Rawitzer sees the same thing on the kitchen side: “If you give people an option that’s not that far outside their comfort zone,” they’re more likely to step outside that zone, he says. “I think that’s something we’ve succeeded at. People know what a ravioli is, but what is a raviolo?” (It’s a starter on the dinner menu, of course.)
In the year since it’s been open, some of the lessons learned are obvious, like, “You can’t please everyone,” Rawitzer says. “But if anything, it’s concreted the fact that the staff you have—the people you work with—is more important than anything else,” he says. A fancy knife or expensive piece of equipment is great, but “regardless of how well-designed the menu may (or may not) be, to put out lunch, you can’t cook for 250 people by yourself.”

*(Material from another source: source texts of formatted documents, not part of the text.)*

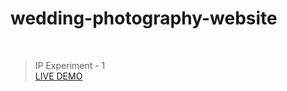 # wedding-photography-website

<br>

>IP Experiment - 1  
>[LIVE DEMO](https://saravana-sn.github.io/wedding-photography-website/)
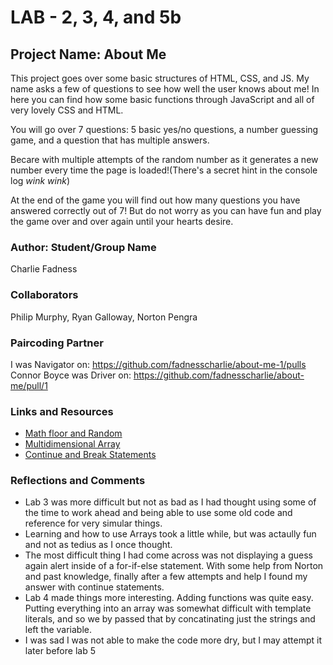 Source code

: # LAB - 2, 3, 4, and 5b

## Project Name: About Me

This project goes over some basic structures of HTML, CSS, and JS. My name asks a few of questions to see how well the user knows about me! In here you can find how some basic functions through JavaScript and all of very lovely CSS and HTML.

You will go over 7 questions: 5 basic yes/no questions, a number guessing game, and a question that has multiple answers.

Becare with multiple attempts of the random number as it generates a new number every time the page is loaded!(There's a secret hint in the console log *wink wink*)

At the end of the game you will find out how many questions you have answered correctly out of 7! But do not worry as you can have fun and play the game over and over again until your hearts desire.

### Author: Student/Group Name

Charlie Fadness

### Collaborators

Philip Murphy, Ryan Galloway, Norton Pengra

### Paircoding Partner

I was Navigator on: https://github.com/fadnesscharlie/about-me-1/pulls
Connor Boyce was Driver on: https://github.com/fadnesscharlie/about-me/pull/1

### Links and Resources

* [Math floor and Random](https://www.w3schools.com/js/js_random.asp)
* [Multidimensional Array](https://stackoverflow.com/questions/7545641/how-to-create-multidimensional-array)
* [Continue and Break Statements](https://www.w3schools.com/js/js_break.asp)

### Reflections and Comments

* Lab 3 was more difficult but not as bad as I had thought using some of the time to work ahead and being able to use some old code and reference for very simular things.
* Learning and how to use Arrays took a little while, but was actaully fun and not as tedius as I once thought.
* The most difficult thing I had come across was not displaying a guess again alert inside of a for-if-else statement. With some help from Norton and past knowledge, finally after a few attempts and help I found my answer with continue statements.
* Lab 4 made things more interesting. Adding functions was quite easy. Putting everything into an array was somewhat difficult with template literals, and so we by passed that by concatinating just the strings and left the variable.
* I was sad I was not able to make the code more dry, but I may attempt it later before lab 5
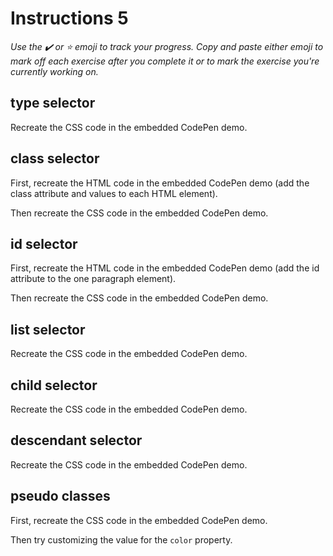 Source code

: # Instructions 5

*Use the ✔️ or ⭐️ emoji to track your progress. Copy and paste either emoji to mark off each exercise after you complete it or to mark the exercise you're currently working on.*

## type selector

Recreate the CSS code in the embedded CodePen demo.


## class selector

First, recreate the HTML code in the embedded CodePen demo (add the class attribute and values to each HTML element).

Then recreate the CSS code in the embedded CodePen demo.


## id selector

First, recreate the HTML code in the embedded CodePen demo (add the id attribute to the one paragraph element).

Then recreate the CSS code in the embedded CodePen demo.


## list selector

Recreate the CSS code in the embedded CodePen demo.


## child selector

Recreate the CSS code in the embedded CodePen demo.


## descendant selector

Recreate the CSS code in the embedded CodePen demo.


## pseudo classes

First, recreate the CSS code in the embedded CodePen demo.

Then try customizing the value for the `color` property.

So he’s put a lot of energy into making sure his sous chef and the rest of his kitchen staff are all on the same page (and reading the same book) he is. Which is why he enjoys the dinner menu so much. “The food at night is more indicative of what’s happening in the museum,” he says. “If someone is going to critique to overall experience of this building, I’d want them to come at night.” The full table service creates an atmosphere more akin to finer dining. “People aren’t in a hurry. It’s really hard to cook for people in a hurry,” he says.
When it comes to what’s on the menu, there’s no formula, he says. It’s a lot of back-and-forth discussions on what they’ve seen done and what they’d like to try, and eventually that turns into a dish. In the spring, they took the skin of sturgeon they ordered, dehydrated and fried it, and discovered it came out like chicharrones, or fried pig skin. “It gets puffy like pork,” Rawitzer says. “And that was just a matter of messing around.” But that’s how great new food is discovered; much like art, it’s a matter of throwing things at the canvas—or in a fryer—and seeing what works.

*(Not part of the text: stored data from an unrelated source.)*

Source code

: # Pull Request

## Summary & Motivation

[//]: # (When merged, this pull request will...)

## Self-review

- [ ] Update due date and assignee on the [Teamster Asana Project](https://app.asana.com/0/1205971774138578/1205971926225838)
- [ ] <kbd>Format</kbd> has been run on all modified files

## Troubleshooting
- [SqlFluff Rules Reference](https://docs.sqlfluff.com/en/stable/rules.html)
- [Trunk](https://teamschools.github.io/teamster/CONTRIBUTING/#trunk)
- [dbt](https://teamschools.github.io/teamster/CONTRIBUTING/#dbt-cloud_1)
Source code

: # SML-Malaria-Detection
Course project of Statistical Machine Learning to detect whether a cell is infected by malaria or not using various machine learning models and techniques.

At the bar, those unsure of what to order could go with what Olson calls “one of those kind of pleasant surprises,” the Contemporary Daisy. “A margarita is a fancy name for a daisy,” he says, and while they have a “traditional” version as well, this will be just one fun step out of your comfort zone. Aquavit, lime juice, falernum—“which is kind of like a lime, tiki cordial. So think that, instead of your triple sec or orange liqueur”—honey and angostura bitters. “For someone who’s kind of a margarita drinker, but then the aquavit gives it something a little extra.”

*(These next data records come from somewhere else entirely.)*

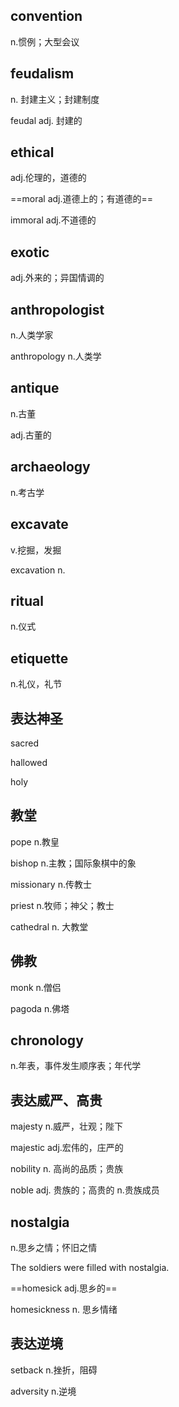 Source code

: ## convention

n.惯例；大型会议



## feudalism

n. 封建主义；封建制度

feudal adj. 封建的



## ethical

adj.伦理的，道德的

==moral adj.道德上的；有道德的==

immoral adj.不道德的



## exotic

adj.外来的；异国情调的



## anthropologist

n.人类学家

anthropology n.人类学



## antique

n.古董 

adj.古董的



## archaeology

n.考古学



## excavate

v.挖掘，发掘

excavation n.



## ritual

n.仪式



## etiquette

n.礼仪，礼节



## 表达神圣

sacred

hallowed

holy



## 教堂

pope n.教皇

bishop n.主教；国际象棋中的象

missionary n.传教士

priest n.牧师；神父；教士

cathedral n. 大教堂





## 佛教

monk n.僧侣

pagoda n.佛塔



## chronology

n.年表，事件发生顺序表；年代学



## 表达威严、高贵

majesty n.威严，壮观；陛下

majestic adj.宏伟的，庄严的

nobility n. 高尚的品质；贵族

noble adj. 贵族的；高贵的 n.贵族成员



## nostalgia

n.思乡之情；怀旧之情

The soldiers were filled with nostalgia.

==homesick adj.思乡的==

homesickness n. 思乡情绪



## 表达逆境

setback n.挫折，阻碍

adversity n.逆境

I’ll have that order with a wall of art, Please
Walking into Esker Grove, you might notice a wall of art just outside the dining room, before you’ve even entered the museum itself. It’s called Target Project Space, sponsored by Target Corp., and curated by the Walker’s visual arts curator Siri Engberg.
Chief of marketing and strategic communications Annie Gillette Cleveland says the plan is to change the artwork one to two times a year, and it started with Project 1: Frank Big Bear. The mixed-media collage was created by Minnesota artist Frank Big Bear and aimed to capture the idea of multiple or parallel universes through imagery related to science, pop culture, history and more.
In October the space changed over to show “a grouping of politically-oriented posters by Cuban artists,” Gillette Cleveland says, as a part of Adios Utopia: Dreams and Deception in Cuban Art Since 1950. The full exhibit brings together more than 100 works by over 50 Cuban artists and runs November 11–March 18.
And in early March, again in conjunction with an exhibit, Allen Ruppersberg: Intellectual Property 1963–2018, Ruppersberg’s You & Me (2013) will be displayed in the Project Space. The work was first shown as a billboard next to New York’s High Line.
While it’s a great place to simply display art, Gillette Cleveland says, “It truly brings contemporary art and contemporary dining together.”